Figure 2. Compilation of typical autoradiographs displaying ¹¹C tracer intensities in leaves of contrasting plant species. Populus tremula is a known passive loader, illustrating lower tracer intensities in major veins compared to mesophyll. Erythrophleum spp. are tropical tree species, both showing the projected passive loading strategy with lower activities measured in the major veins. Young Maesopsis eminii leaves showed lower intensities in major veins compared to mesophyll indicating passive loading, but their mature counterparts showed highest tracer intensities around the major veins. Solanum spp. are known to be active loaders and showed higher intensities in major veins than in mesophyll. Scale bars are 1 cm.

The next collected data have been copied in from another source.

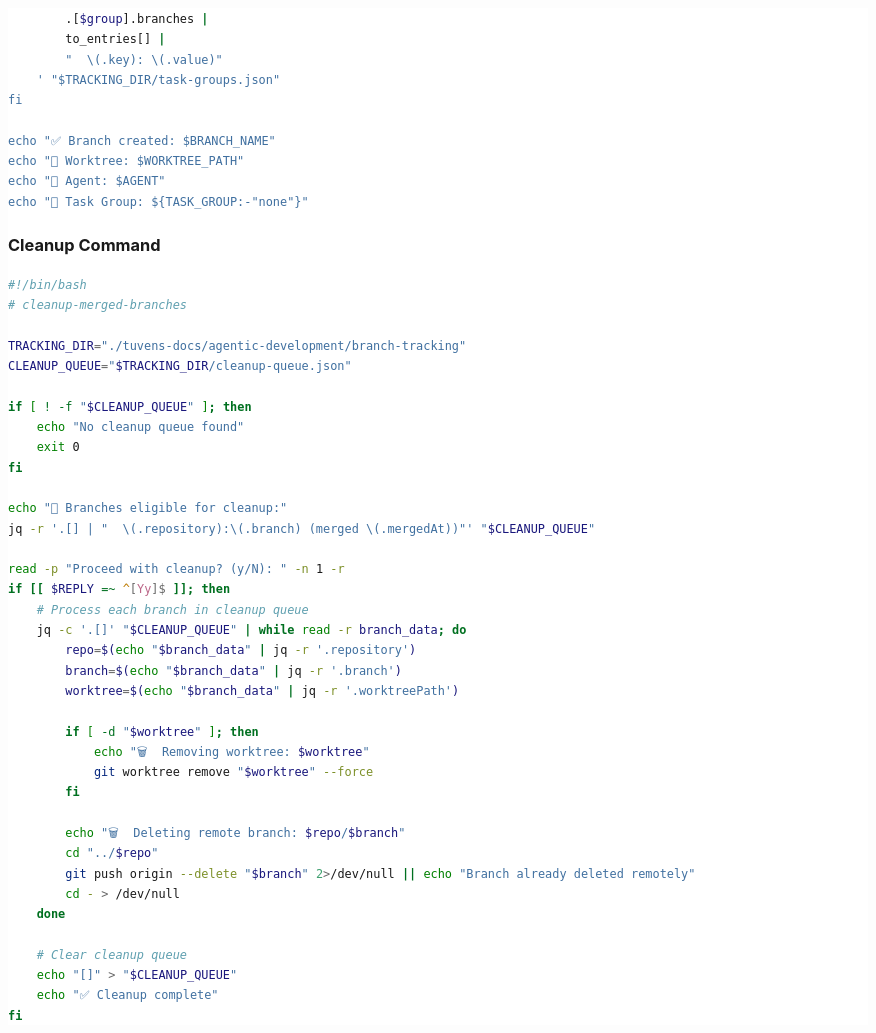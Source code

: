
 ```bash
        .[$group].branches | 
        to_entries[] | 
        "  \(.key): \(.value)"
    ' "$TRACKING_DIR/task-groups.json"
fi

echo "✅ Branch created: $BRANCH_NAME"
echo "📁 Worktree: $WORKTREE_PATH"
echo "🤖 Agent: $AGENT"
echo "📝 Task Group: ${TASK_GROUP:-"none"}"
```

### Cleanup Command
```bash
#!/bin/bash
# cleanup-merged-branches

TRACKING_DIR="./tuvens-docs/agentic-development/branch-tracking"
CLEANUP_QUEUE="$TRACKING_DIR/cleanup-queue.json"

if [ ! -f "$CLEANUP_QUEUE" ]; then
    echo "No cleanup queue found"
    exit 0
fi

echo "🧹 Branches eligible for cleanup:"
jq -r '.[] | "  \(.repository):\(.branch) (merged \(.mergedAt))"' "$CLEANUP_QUEUE"

read -p "Proceed with cleanup? (y/N): " -n 1 -r
if [[ $REPLY =~ ^[Yy]$ ]]; then
    # Process each branch in cleanup queue
    jq -c '.[]' "$CLEANUP_QUEUE" | while read -r branch_data; do
        repo=$(echo "$branch_data" | jq -r '.repository')
        branch=$(echo "$branch_data" | jq -r '.branch')
        worktree=$(echo "$branch_data" | jq -r '.worktreePath')
        
        if [ -d "$worktree" ]; then
            echo "🗑️  Removing worktree: $worktree"
            git worktree remove "$worktree" --force
        fi
        
        echo "🗑️  Deleting remote branch: $repo/$branch"
        cd "../$repo"
        git push origin --delete "$branch" 2>/dev/null || echo "Branch already deleted remotely"
        cd - > /dev/null
    done
    
    # Clear cleanup queue
    echo "[]" > "$CLEANUP_QUEUE"
    echo "✅ Cleanup complete"
fi
```
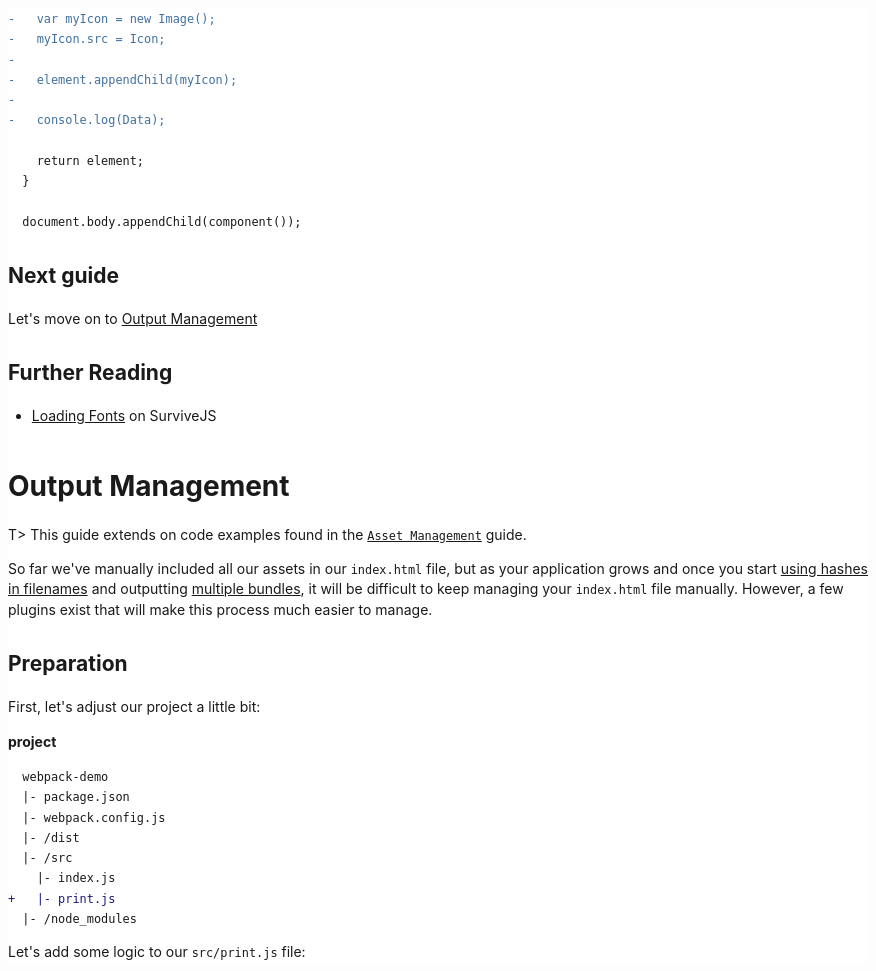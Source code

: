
 ``` diff
-   var myIcon = new Image();
-   myIcon.src = Icon;
-
-   element.appendChild(myIcon);
-
-   console.log(Data);

    return element;
  }

  document.body.appendChild(component());
```


## Next guide

Let's move on to [Output Management](https://webpack.js.org/guides/output-management/)


## Further Reading

- [Loading Fonts](https://survivejs.com/webpack/loading/fonts/) on SurviveJS


# Output Management

T> This guide extends on code examples found in the [`Asset Management`](/guides/asset-management) guide.

So far we've manually included all our assets in our `index.html` file, but as your application grows and once you start [using hashes in filenames](/guides/caching) and outputting [multiple bundles](/guides/code-splitting), it will be difficult to keep managing your `index.html` file manually. However, a few plugins exist that will make this process much easier to manage.

## Preparation

First, let's adjust our project a little bit:

__project__

``` diff
  webpack-demo
  |- package.json
  |- webpack.config.js
  |- /dist
  |- /src
    |- index.js
+   |- print.js
  |- /node_modules
```

Let's add some logic to our `src/print.js` file:
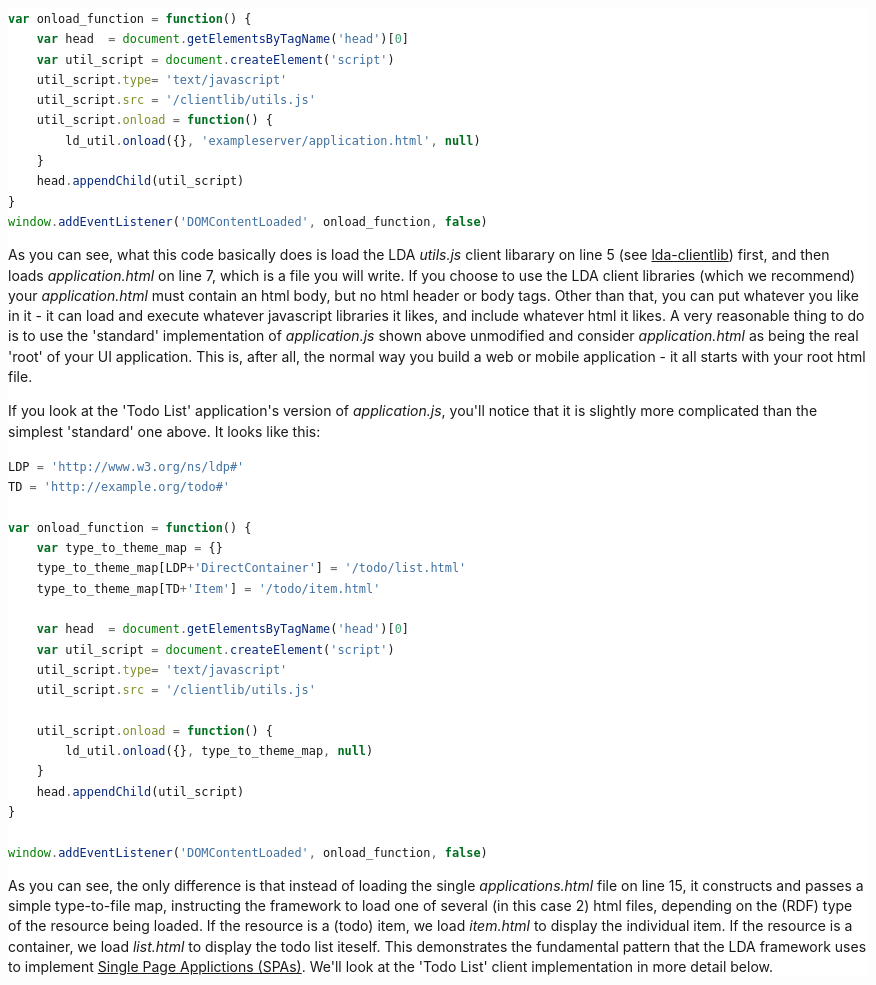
 ```javascript
var onload_function = function() {
    var head  = document.getElementsByTagName('head')[0]
    var util_script = document.createElement('script')
    util_script.type= 'text/javascript'
    util_script.src = '/clientlib/utils.js'
    util_script.onload = function() {
        ld_util.onload({}, 'exampleserver/application.html', null)
    }
    head.appendChild(util_script)
}
window.addEventListener('DOMContentLoaded', onload_function, false)
```

As you can see, what this code basically does is load the LDA *utils.js* client libarary on line 5 (see [lda-clientlib](https://github.com/ld4apps/lda-clientlib)) first, and then loads *application.html* on line 7, which is a file you will write. If you choose to use the LDA client libraries (which we recommend) your *application.html* must contain an html body, but no html header or body tags. Other than that, you can put whatever you like in it - it can load and execute whatever javascript libraries it likes, and include whatever html it likes. A very reasonable thing to do is to use the 'standard' implementation of *application.js* shown above unmodified and consider *application.html* as being the real 'root' of your UI application. This is, after all, the normal way you build a web or mobile application - it all starts with your root html file.

If you look at the 'Todo List' application's version of *application.js*, you'll notice that it is slightly more complicated than the simplest 'standard' one above. It looks like this:

```javascript
LDP = 'http://www.w3.org/ns/ldp#'
TD = 'http://example.org/todo#'

var onload_function = function() {
    var type_to_theme_map = {}
    type_to_theme_map[LDP+'DirectContainer'] = '/todo/list.html'
    type_to_theme_map[TD+'Item'] = '/todo/item.html'

    var head  = document.getElementsByTagName('head')[0]
    var util_script = document.createElement('script')
    util_script.type= 'text/javascript'
    util_script.src = '/clientlib/utils.js'
    
    util_script.onload = function() {
        ld_util.onload({}, type_to_theme_map, null)
    }
    head.appendChild(util_script)
}

window.addEventListener('DOMContentLoaded', onload_function, false)
```

As you can see, the only difference is that instead of loading the single *applications.html* file on line 15, it constructs and passes a simple type-to-file map, instructing the framework to load one of several (in this case 2) html files, depending on the (RDF) type of the resource being loaded. If the resource is a (todo) item, we load *item.html* to display the individual item. If the resource is a container, we load *list.html* to display the todo list iteself. This demonstrates the fundamental pattern that the LDA framework uses to implement [Single Page Applictions (SPAs)](http://ld4apps.github.io/lda-client-libraries/index.html). We'll look at the 'Todo List' client implementation in more detail below.
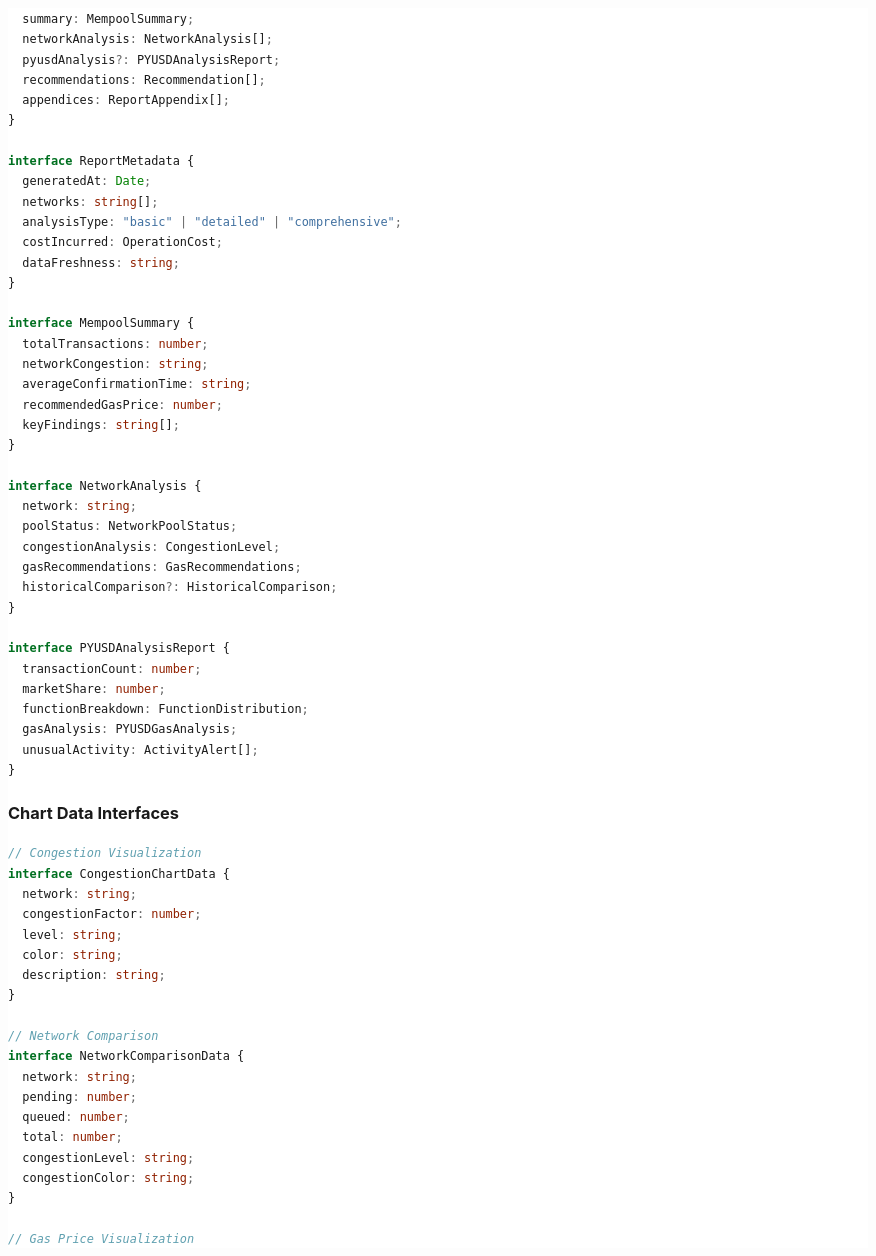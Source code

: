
 ```typescript
  summary: MempoolSummary;
  networkAnalysis: NetworkAnalysis[];
  pyusdAnalysis?: PYUSDAnalysisReport;
  recommendations: Recommendation[];
  appendices: ReportAppendix[];
}

interface ReportMetadata {
  generatedAt: Date;
  networks: string[];
  analysisType: "basic" | "detailed" | "comprehensive";
  costIncurred: OperationCost;
  dataFreshness: string;
}

interface MempoolSummary {
  totalTransactions: number;
  networkCongestion: string;
  averageConfirmationTime: string;
  recommendedGasPrice: number;
  keyFindings: string[];
}

interface NetworkAnalysis {
  network: string;
  poolStatus: NetworkPoolStatus;
  congestionAnalysis: CongestionLevel;
  gasRecommendations: GasRecommendations;
  historicalComparison?: HistoricalComparison;
}

interface PYUSDAnalysisReport {
  transactionCount: number;
  marketShare: number;
  functionBreakdown: FunctionDistribution;
  gasAnalysis: PYUSDGasAnalysis;
  unusualActivity: ActivityAlert[];
}
```

### Chart Data Interfaces

```typescript
// Congestion Visualization
interface CongestionChartData {
  network: string;
  congestionFactor: number;
  level: string;
  color: string;
  description: string;
}

// Network Comparison
interface NetworkComparisonData {
  network: string;
  pending: number;
  queued: number;
  total: number;
  congestionLevel: string;
  congestionColor: string;
}

// Gas Price Visualization
```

In P. tremula and the Erythrophleum spp., midvein and secondary veins were the regions with lower ¹¹C activity. Also young leaves of M. eminii showed a lower activity in midvein and secondary veins compared to mesophyll. In the older leaves, however, a different pattern was observed, with tracer signal accumulating around primary and secondary veins, while inside the veins registered activities were lower.

In S. lycopersicum, a clear distribution was imaged with higher ¹¹C activity in midvein and secondary veins of the leaflets compared to mesophyll. Also in S. tuberosum, the midvein and some secondary veins showed higher activities, while in other parts of the leaflet a less clear distribution and lower intensity of the carbon tracer was detected, probably because of leaf shading and the relatively low starting activity (Table 1) resulting in a lower resolution.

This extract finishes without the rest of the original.